Updated: Sep 9, 2021

During my first year of teaching freshman-level English, I proudly displayed a poster at the front of my classroom emblazoned with the words “If you dream it... you can do it” in my clumsily styled handwriting. It was intended to serve as our class motto and it hung above the whiteboard as a symbol of inspiration for my students. Whatever their goals were, I assured them during the first week of school, anything was possible if they set their mind to it.


I might have referenced it twice over the course of the school year.


My short-lived commitment to the class theme notwithstanding, I have learned in my time since the classroom that the wide world of technology actually has made it possible for designers, developers, content creators, and so many others to power their dreams. And, if they follow a few ethical and design principals, they might also create something bigger, better, and infinitely more impactful than they originally intended.

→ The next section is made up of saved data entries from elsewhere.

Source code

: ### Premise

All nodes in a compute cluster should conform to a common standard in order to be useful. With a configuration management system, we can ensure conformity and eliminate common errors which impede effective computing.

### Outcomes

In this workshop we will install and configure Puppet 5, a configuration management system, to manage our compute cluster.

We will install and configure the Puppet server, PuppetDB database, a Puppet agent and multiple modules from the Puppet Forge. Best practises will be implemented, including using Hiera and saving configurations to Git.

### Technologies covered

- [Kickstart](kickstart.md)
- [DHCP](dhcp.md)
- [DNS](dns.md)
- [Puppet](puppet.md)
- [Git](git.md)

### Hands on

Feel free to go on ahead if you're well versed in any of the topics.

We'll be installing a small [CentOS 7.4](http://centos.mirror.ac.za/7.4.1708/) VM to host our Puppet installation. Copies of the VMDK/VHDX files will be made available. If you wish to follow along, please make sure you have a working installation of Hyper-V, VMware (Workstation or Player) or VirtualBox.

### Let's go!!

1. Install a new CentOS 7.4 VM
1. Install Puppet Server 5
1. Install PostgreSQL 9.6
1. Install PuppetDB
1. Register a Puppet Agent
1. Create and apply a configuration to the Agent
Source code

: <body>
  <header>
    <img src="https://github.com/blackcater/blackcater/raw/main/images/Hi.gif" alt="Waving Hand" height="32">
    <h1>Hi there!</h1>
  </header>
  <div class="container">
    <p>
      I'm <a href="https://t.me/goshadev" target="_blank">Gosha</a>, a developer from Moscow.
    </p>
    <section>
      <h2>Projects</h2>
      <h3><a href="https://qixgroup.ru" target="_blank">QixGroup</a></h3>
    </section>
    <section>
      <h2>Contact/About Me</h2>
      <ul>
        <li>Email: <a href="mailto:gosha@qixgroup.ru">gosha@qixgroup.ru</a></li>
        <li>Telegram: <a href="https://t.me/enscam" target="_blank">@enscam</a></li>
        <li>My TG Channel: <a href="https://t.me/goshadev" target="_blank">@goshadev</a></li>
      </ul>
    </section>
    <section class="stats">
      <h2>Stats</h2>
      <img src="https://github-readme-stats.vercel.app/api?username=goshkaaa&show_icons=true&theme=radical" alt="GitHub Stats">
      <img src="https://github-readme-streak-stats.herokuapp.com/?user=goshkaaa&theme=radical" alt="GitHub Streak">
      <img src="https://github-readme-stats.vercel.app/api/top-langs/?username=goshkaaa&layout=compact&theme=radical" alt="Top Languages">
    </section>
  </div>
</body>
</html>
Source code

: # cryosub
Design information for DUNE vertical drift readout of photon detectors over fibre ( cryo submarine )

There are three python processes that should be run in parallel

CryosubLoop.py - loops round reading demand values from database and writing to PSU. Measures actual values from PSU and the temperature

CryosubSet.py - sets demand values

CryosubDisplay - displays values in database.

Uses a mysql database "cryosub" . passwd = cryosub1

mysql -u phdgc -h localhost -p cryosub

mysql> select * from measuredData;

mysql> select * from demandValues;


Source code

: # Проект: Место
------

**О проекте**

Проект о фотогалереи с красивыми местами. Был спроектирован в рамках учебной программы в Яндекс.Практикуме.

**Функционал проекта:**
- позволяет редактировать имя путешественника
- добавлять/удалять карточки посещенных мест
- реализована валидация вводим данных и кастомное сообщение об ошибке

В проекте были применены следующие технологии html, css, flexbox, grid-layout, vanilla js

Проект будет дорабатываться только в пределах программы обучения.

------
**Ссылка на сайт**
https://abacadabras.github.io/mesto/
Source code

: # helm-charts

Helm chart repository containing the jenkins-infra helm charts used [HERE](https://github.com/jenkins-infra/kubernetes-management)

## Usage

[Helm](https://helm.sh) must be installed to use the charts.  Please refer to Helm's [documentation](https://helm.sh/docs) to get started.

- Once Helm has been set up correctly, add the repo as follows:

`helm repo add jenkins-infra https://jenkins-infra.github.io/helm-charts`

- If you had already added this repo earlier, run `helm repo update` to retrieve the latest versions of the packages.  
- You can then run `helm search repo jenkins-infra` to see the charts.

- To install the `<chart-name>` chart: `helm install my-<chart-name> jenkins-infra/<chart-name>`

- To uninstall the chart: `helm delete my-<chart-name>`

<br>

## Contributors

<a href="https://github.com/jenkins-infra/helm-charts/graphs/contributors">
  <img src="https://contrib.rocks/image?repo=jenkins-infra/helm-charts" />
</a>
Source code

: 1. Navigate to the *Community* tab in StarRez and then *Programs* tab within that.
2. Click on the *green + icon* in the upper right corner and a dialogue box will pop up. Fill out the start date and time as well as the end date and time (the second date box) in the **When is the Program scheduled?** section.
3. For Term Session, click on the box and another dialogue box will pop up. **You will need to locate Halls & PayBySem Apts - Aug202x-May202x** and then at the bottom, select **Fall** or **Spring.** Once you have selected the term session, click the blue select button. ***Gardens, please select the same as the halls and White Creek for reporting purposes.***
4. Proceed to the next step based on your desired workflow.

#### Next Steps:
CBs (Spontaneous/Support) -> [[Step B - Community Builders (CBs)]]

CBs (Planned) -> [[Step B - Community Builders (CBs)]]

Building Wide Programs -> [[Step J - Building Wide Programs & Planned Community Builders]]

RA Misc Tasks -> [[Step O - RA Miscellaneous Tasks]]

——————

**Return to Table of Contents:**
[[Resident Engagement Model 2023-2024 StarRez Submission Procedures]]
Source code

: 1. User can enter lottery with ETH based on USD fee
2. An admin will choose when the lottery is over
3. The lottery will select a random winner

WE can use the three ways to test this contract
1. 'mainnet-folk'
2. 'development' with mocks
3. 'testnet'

One example of a powerful technological innovation can be found on the handheld device in your pocket (or in your purse, or your backpack, or whatever location is at hand and most convenient): social networking sites. With users in the millions, platforms like Facebook, Instagram, Snapchat, Twitter, WhatsApp, are all but ubiquitous. Each of them started as a dream and each of them became a product used worldwide because they were built to fill a need for users. In the first chapter of The Hype Machine (2020), Sinan Aral paints a picture of the early intentions that went into social media design:


“when the social media revolution began, the world’s social platforms had an idealistic vision of connecting our world. They planned to give everyone free access to the information, knowledge, and resources they needed to experience intellectual freedom, social and economic opportunity, better health, job mobility, and meaningful social connections. They were going to fight oppression, loneliness, inequality, poverty, and disease.”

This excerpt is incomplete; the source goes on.